"""

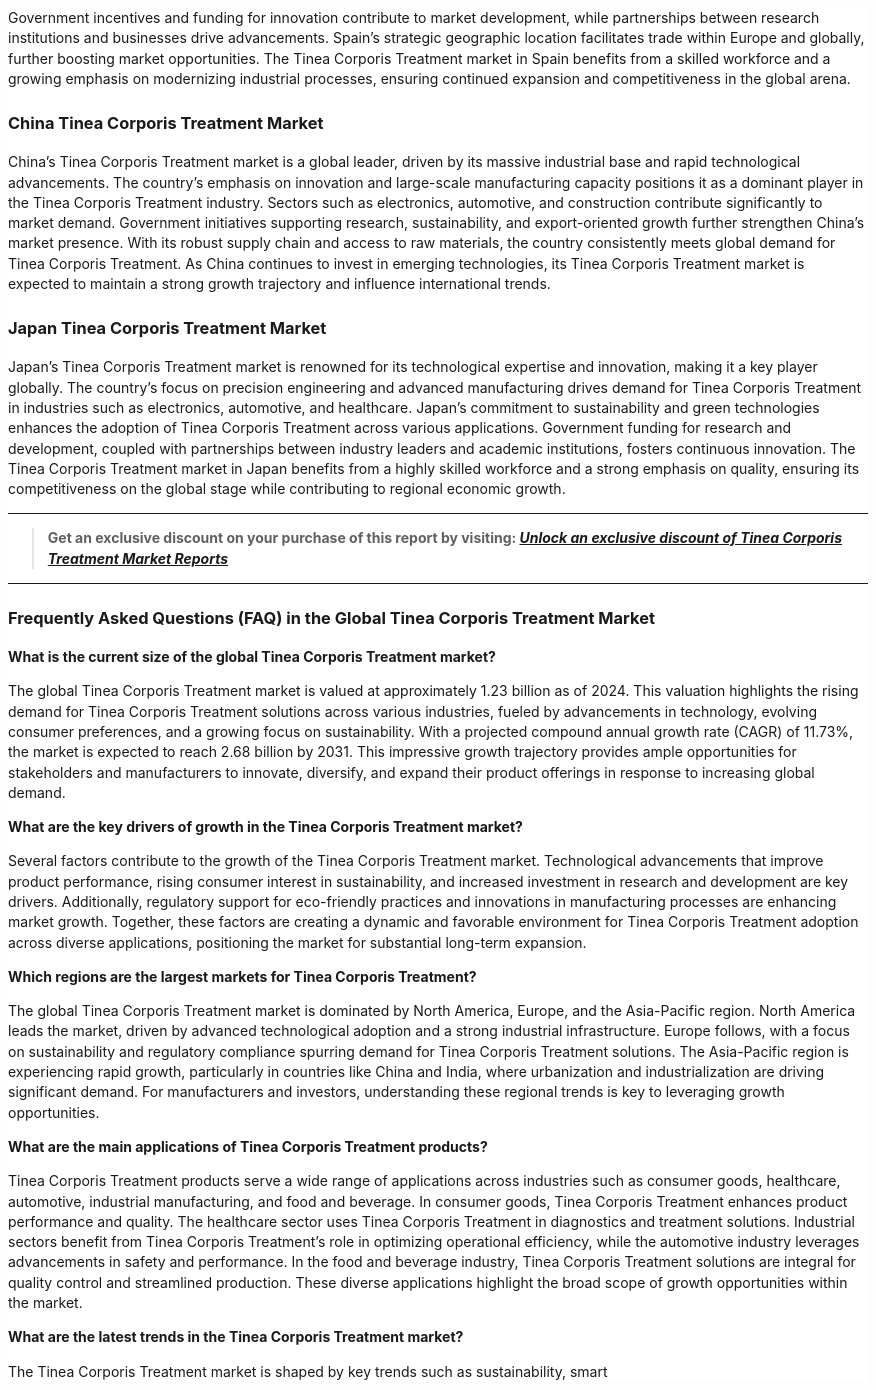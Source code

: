 Government incentives and funding for innovation contribute to market development, while partnerships between research institutions and businesses drive advancements. Spain&rsquo;s strategic geographic location facilitates trade within Europe and globally, further boosting market opportunities. The Tinea Corporis Treatment market in Spain benefits from a skilled workforce and a growing emphasis on modernizing industrial processes, ensuring continued expansion and competitiveness in the global arena.</p><h3>China Tinea Corporis Treatment Market</h3><p>China&rsquo;s Tinea Corporis Treatment market is a global leader, driven by its massive industrial base and rapid technological advancements. The country&rsquo;s emphasis on innovation and large-scale manufacturing capacity positions it as a dominant player in the Tinea Corporis Treatment industry. Sectors such as electronics, automotive, and construction contribute significantly to market demand. Government initiatives supporting research, sustainability, and export-oriented growth further strengthen China&rsquo;s market presence. With its robust supply chain and access to raw materials, the country consistently meets global demand for Tinea Corporis Treatment. As China continues to invest in emerging technologies, its Tinea Corporis Treatment market is expected to maintain a strong growth trajectory and influence international trends.</p><h3>Japan Tinea Corporis Treatment Market</h3><p>Japan&rsquo;s Tinea Corporis Treatment market is renowned for its technological expertise and innovation, making it a key player globally. The country&rsquo;s focus on precision engineering and advanced manufacturing drives demand for Tinea Corporis Treatment in industries such as electronics, automotive, and healthcare. Japan&rsquo;s commitment to sustainability and green technologies enhances the adoption of Tinea Corporis Treatment across various applications. Government funding for research and development, coupled with partnerships between industry leaders and academic institutions, fosters continuous innovation. The Tinea Corporis Treatment market in Japan benefits from a highly skilled workforce and a strong emphasis on quality, ensuring its competitiveness on the global stage while contributing to regional economic growth.</p><hr /><blockquote><p><strong>Get an exclusive discount on your purchase of this report by visiting: <em><a href="://marketresearchpulse.com/ask-for-discount/8188?utm_source=Github&amp;utm_medium=030">Unlock an exclusive discount of Tinea Corporis Treatment Market Reports</a></em>&nbsp;</strong></p></blockquote><hr /><h3>Frequently Asked Questions (FAQ) in the Global Tinea Corporis Treatment Market</h3><p><strong>What is the current size of the global Tinea Corporis Treatment market?</strong></p><p>The global Tinea Corporis Treatment market is valued at approximately 1.23 billion as of 2024. This valuation highlights the rising demand for Tinea Corporis Treatment solutions across various industries, fueled by advancements in technology, evolving consumer preferences, and a growing focus on sustainability. With a projected compound annual growth rate (CAGR) of 11.73%, the market is expected to reach 2.68 billion by 2031. This impressive growth trajectory provides ample opportunities for stakeholders and manufacturers to innovate, diversify, and expand their product offerings in response to increasing global demand.</p><p><strong>What are the key drivers of growth in the Tinea Corporis Treatment market?</strong></p><p>Several factors contribute to the growth of the Tinea Corporis Treatment market. Technological advancements that improve product performance, rising consumer interest in sustainability, and increased investment in research and development are key drivers. Additionally, regulatory support for eco-friendly practices and innovations in manufacturing processes are enhancing market growth. Together, these factors are creating a dynamic and favorable environment for Tinea Corporis Treatment adoption across diverse applications, positioning the market for substantial long-term expansion.</p><p><strong>Which regions are the largest markets for Tinea Corporis Treatment?</strong></p><p>The global Tinea Corporis Treatment market is dominated by North America, Europe, and the Asia-Pacific region. North America leads the market, driven by advanced technological adoption and a strong industrial infrastructure. Europe follows, with a focus on sustainability and regulatory compliance spurring demand for Tinea Corporis Treatment solutions. The Asia-Pacific region is experiencing rapid growth, particularly in countries like China and India, where urbanization and industrialization are driving significant demand. For manufacturers and investors, understanding these regional trends is key to leveraging growth opportunities.</p><p><strong>What are the main applications of Tinea Corporis Treatment products?</strong></p><p>Tinea Corporis Treatment products serve a wide range of applications across industries such as consumer goods, healthcare, automotive, industrial manufacturing, and food and beverage. In consumer goods, Tinea Corporis Treatment enhances product performance and quality. The healthcare sector uses Tinea Corporis Treatment in diagnostics and treatment solutions. Industrial sectors benefit from Tinea Corporis Treatment&rsquo;s role in optimizing operational efficiency, while the automotive industry leverages advancements in safety and performance. In the food and beverage industry, Tinea Corporis Treatment solutions are integral for quality control and streamlined production. These diverse applications highlight the broad scope of growth opportunities within the market.</p><p><strong>What are the latest trends in the Tinea Corporis Treatment market?</strong></p><p>The Tinea Corporis Treatment market is shaped by key trends such as sustainability, smart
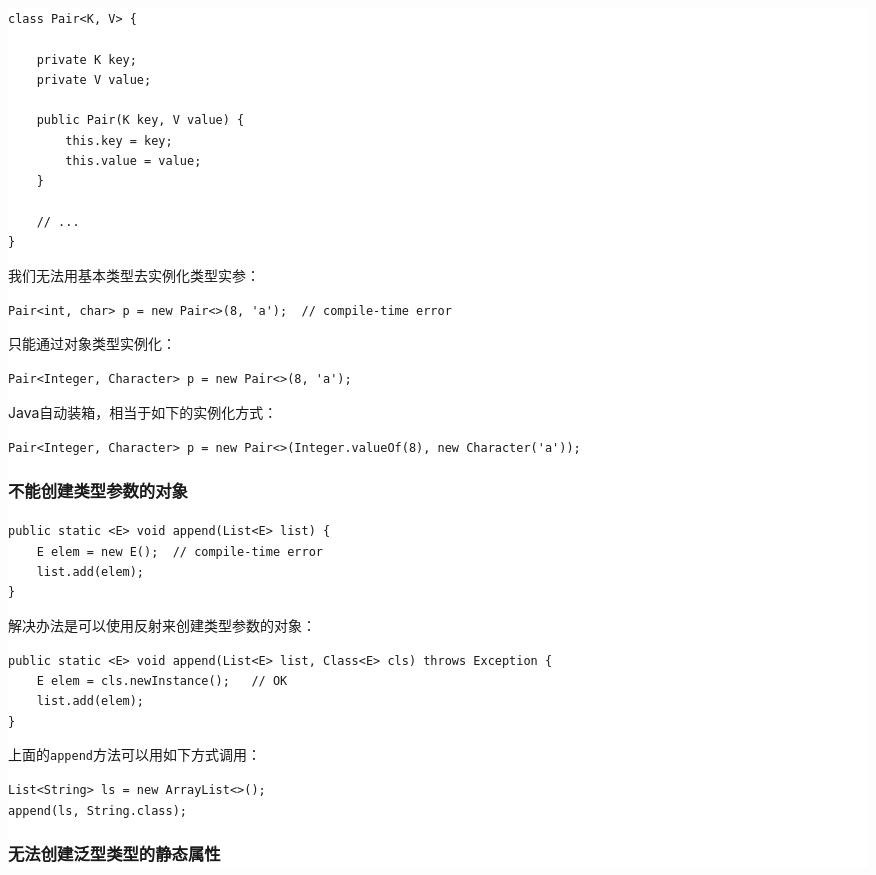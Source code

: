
 ```
class Pair<K, V> {

    private K key;
    private V value;

    public Pair(K key, V value) {
        this.key = key;
        this.value = value;
    }

    // ...
}
```
我们无法用基本类型去实例化类型实参：

```
Pair<int, char> p = new Pair<>(8, 'a');  // compile-time error
```

只能通过对象类型实例化：

```
Pair<Integer, Character> p = new Pair<>(8, 'a');
```

Java自动装箱，相当于如下的实例化方式：

```
Pair<Integer, Character> p = new Pair<>(Integer.valueOf(8), new Character('a'));
```

### 不能创建类型参数的对象

```
public static <E> void append(List<E> list) {
    E elem = new E();  // compile-time error
    list.add(elem);
}
```

解决办法是可以使用反射来创建类型参数的对象：

```
public static <E> void append(List<E> list, Class<E> cls) throws Exception {
    E elem = cls.newInstance();   // OK
    list.add(elem);
}

```

上面的`append`方法可以用如下方式调用：

```
List<String> ls = new ArrayList<>();
append(ls, String.class);
```

### 无法创建泛型类型的静态属性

"""

▶ _Activity_
Where the word "Integer" shows up in a line of the listing, return that line.

▶ _Answer section_
Pair<Integer, Character> p = new Pair<>(8, 'a');
Pair<Integer, Character> p = new Pair<>(Integer.valueOf(8), new Character('a'));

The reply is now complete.